## What the task requires
Your task is to repeat each record verbatim, exactly as it was written.

┄┄┄┄┄┄

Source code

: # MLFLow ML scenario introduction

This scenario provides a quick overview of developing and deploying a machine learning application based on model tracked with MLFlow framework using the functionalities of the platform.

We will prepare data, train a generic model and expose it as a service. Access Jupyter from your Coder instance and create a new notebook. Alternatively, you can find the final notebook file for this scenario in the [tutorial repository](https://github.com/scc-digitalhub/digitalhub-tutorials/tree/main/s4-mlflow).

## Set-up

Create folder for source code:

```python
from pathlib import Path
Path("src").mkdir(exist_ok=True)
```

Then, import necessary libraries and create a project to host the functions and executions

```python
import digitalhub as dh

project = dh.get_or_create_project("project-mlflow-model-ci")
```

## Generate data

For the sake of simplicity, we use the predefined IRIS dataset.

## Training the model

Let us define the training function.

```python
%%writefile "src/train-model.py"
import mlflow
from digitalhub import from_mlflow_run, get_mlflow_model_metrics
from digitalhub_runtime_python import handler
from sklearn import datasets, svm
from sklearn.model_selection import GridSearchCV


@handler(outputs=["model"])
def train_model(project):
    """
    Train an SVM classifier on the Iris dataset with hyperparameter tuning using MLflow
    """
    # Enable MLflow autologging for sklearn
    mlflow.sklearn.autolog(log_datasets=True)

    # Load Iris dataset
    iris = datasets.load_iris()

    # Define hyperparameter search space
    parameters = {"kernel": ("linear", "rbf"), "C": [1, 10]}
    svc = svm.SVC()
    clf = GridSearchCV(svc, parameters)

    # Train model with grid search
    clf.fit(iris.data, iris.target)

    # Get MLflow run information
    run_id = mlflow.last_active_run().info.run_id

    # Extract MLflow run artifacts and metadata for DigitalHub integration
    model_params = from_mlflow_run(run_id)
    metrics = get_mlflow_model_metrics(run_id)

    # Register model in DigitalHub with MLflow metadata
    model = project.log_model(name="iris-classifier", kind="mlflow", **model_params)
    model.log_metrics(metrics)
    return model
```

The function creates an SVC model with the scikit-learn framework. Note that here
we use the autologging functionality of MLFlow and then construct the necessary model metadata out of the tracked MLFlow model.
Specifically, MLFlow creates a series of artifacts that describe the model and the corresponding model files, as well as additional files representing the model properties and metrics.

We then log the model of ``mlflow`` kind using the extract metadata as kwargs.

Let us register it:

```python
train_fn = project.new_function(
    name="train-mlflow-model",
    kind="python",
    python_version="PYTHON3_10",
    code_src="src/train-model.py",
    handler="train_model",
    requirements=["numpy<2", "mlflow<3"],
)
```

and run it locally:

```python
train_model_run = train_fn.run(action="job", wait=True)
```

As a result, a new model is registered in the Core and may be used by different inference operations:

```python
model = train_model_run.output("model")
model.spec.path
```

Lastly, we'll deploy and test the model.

┄┄┄┄┄┄

## Your response
Source code

: # MLFLow ML scenario introduction

This scenario provides a quick overview of developing and deploying a machine learning application based on model tracked with MLFlow framework using the functionalities of the platform.

We will prepare data, train a generic model and expose it as a service. Access Jupyter from your Coder instance and create a new notebook. Alternatively, you can find the final notebook file for this scenario in the [tutorial repository](https://github.com/scc-digitalhub/digitalhub-tutorials/tree/main/s4-mlflow).

## Set-up

Create folder for source code:

```python
from pathlib import Path
Path("src").mkdir(exist_ok=True)
```

Then, import necessary libraries and create a project to host the functions and executions

```python
import digitalhub as dh

project = dh.get_or_create_project("project-mlflow-model-ci")
```

## Generate data

For the sake of simplicity, we use the predefined IRIS dataset.

## Training the model

Let us define the training function.

```python
%%writefile "src/train-model.py"
import mlflow
from digitalhub import from_mlflow_run, get_mlflow_model_metrics
from digitalhub_runtime_python import handler
from sklearn import datasets, svm
from sklearn.model_selection import GridSearchCV


@handler(outputs=["model"])
def train_model(project):
    """
    Train an SVM classifier on the Iris dataset with hyperparameter tuning using MLflow
    """
    # Enable MLflow autologging for sklearn
    mlflow.sklearn.autolog(log_datasets=True)

    # Load Iris dataset
    iris = datasets.load_iris()

    # Define hyperparameter search space
    parameters = {"kernel": ("linear", "rbf"), "C": [1, 10]}
    svc = svm.SVC()
    clf = GridSearchCV(svc, parameters)

    # Train model with grid search
    clf.fit(iris.data, iris.target)

    # Get MLflow run information
    run_id = mlflow.last_active_run().info.run_id

    # Extract MLflow run artifacts and metadata for DigitalHub integration
    model_params = from_mlflow_run(run_id)
    metrics = get_mlflow_model_metrics(run_id)

    # Register model in DigitalHub with MLflow metadata
    model = project.log_model(name="iris-classifier", kind="mlflow", **model_params)
    model.log_metrics(metrics)
    return model
```

The function creates an SVC model with the scikit-learn framework. Note that here
we use the autologging functionality of MLFlow and then construct the necessary model metadata out of the tracked MLFlow model.
Specifically, MLFlow creates a series of artifacts that describe the model and the corresponding model files, as well as additional files representing the model properties and metrics.

We then log the model of ``mlflow`` kind using the extract metadata as kwargs.

Let us register it:

```python
train_fn = project.new_function(
    name="train-mlflow-model",
    kind="python",
    python_version="PYTHON3_10",
    code_src="src/train-model.py",
    handler="train_model",
    requirements=["numpy<2", "mlflow<3"],
)
```

and run it locally:

```python
train_model_run = train_fn.run(action="job", wait=True)
```

As a result, a new model is registered in the Core and may be used by different inference operations:

```python
model = train_model_run.output("model")
model.spec.path
```

Lastly, we'll deploy and test the model.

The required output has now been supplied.